Conservatives are against big government and the federal goverment spending your tax dollars on health care. It is wrong for the government to spend so much money on drugs and health care services that cause massive inflation for drugs and care for those paying with after tax dollars. Just try to fill a prescription without health care insurance and you will feel the sting of health care inflation. Things would be much better if the federal government just got out of the business of spending your tax dollars on health care services and drugs.

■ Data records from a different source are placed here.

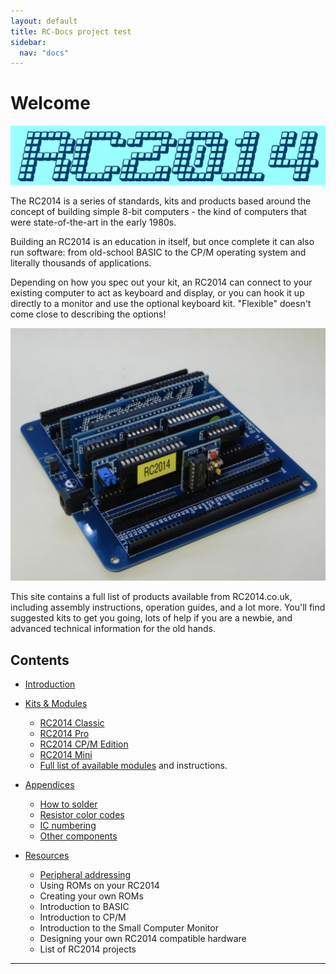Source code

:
 ```yaml
---
layout: default
title: RC-Docs project test
sidebar:
  nav: "docs"
---
```


# Welcome

![](media/RC2014-logo.jpg)

The RC2014 is a series of standards, kits and products based around the concept of building simple 8-bit computers - the kind of computers that were state-of-the-art in the early 1980s.

Building an RC2014 is an education in itself, but once complete it can also run software: from old-school BASIC to the CP/M operating system and literally thousands of applications.

Depending on how you spec out your kit, an RC2014 can connect to your existing computer to act as keyboard and display, or you can hook it up directly to a monitor and use the optional keyboard kit. "Flexible" doesn't come close to describing the options!

![](media/board1.png)

This site contains a full list of products available from RC2014.co.uk, including assembly instructions,  operation guides, and a lot more. You'll find suggested kits to get you going, lots of help if you are a newbie, and advanced technical information for the old hands.

## Contents

* [Introduction](introduction.html)

* [Kits & Modules](kits/kits.html)
  * [RC2014 Classic](kits/rc2014mini/guide.html)
  * [RC2014 Pro](kits/rc2014mini/guide.html)
  * [RC2014 CP/M Edition](kits/rc2014mini/guide.html)
  * [RC2014 Mini](kits/rc2014mini/guide.html)
  * [Full list of available modules](kits/kits.html) and instructions.
* [Appendices](appendices/appendices.html)
  * [How to solder](appendices/soldering.html)
  * [Resistor color codes](appendices/resistor_color_codes.html)
  * [IC numbering](appendices/ic_numbering.html)
  * [Other components](appendices/components.html)
* [Resources](resources.html)
  * [Peripheral addressing](peripheral.html)
  * Using ROMs on your RC2014
  * Creating your own ROMs
  * Introduction to BASIC
  * Introduction to CP/M
  * Introduction to the Small Computer Monitor
  * Designing your own RC2014 compatible hardware
  * List of RC2014 projects 

---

That being said, cancer patients should be left harmless from our dysfunctional health care system. Yes, these life saving drugs carry a high cost, yet they are extending life. These cancer patients did not set up our government heavy health care regime and they should not pay the price for a government run health care system experiencing massive inflation.

The FDA is forging forward to de-label the drug Avastin, which means that unless they change their mind in the appeals process, Medicare will soon refuse to pay for the cost of it. Furthermore, since private health insurance takes their cues from the government most private health insurance plans are likely to stop covering this drug as well. The drug has proven to work and the FDA is basically saying that costs is a factor in approving the life extending drug.

This is a preview to the world we shall live in under ObamaCare. If the law is not stricken from the law by the U.S. Supreme Court, expect this fact pattern to repeat over and over again. If the FDA stands by this move the drug will still be available to those who can afford it, but for those who can’t it’s a different, potentially tragic, story.

The Brits have the National Health Services program that openly rations care. The designers of Obamacare worship at the altar of the British health care system. One of those worshippers, President Obama’s head of Medicare and Medicaid services Donald Berwick has said the following:

The decision is not whether or not we will ration care–the decision is whether we will ration with our eyes open.

Take the case of Christie Turnage. She is a breast cancer survivor who is fighting a government rationing decision by the FDA. Expect more Christie Turnages if ObamaCare moves forward, because the government will ration care and drugs. The fight over full repeal of ObamaCare is a very important issue for those who are worried that the Avastin matter will be repeated on a mass level for every American seeking expensive care and products.


A death panel by another name is still a death panel. And that's exactly what we'll get if Obamacare isn't repealed.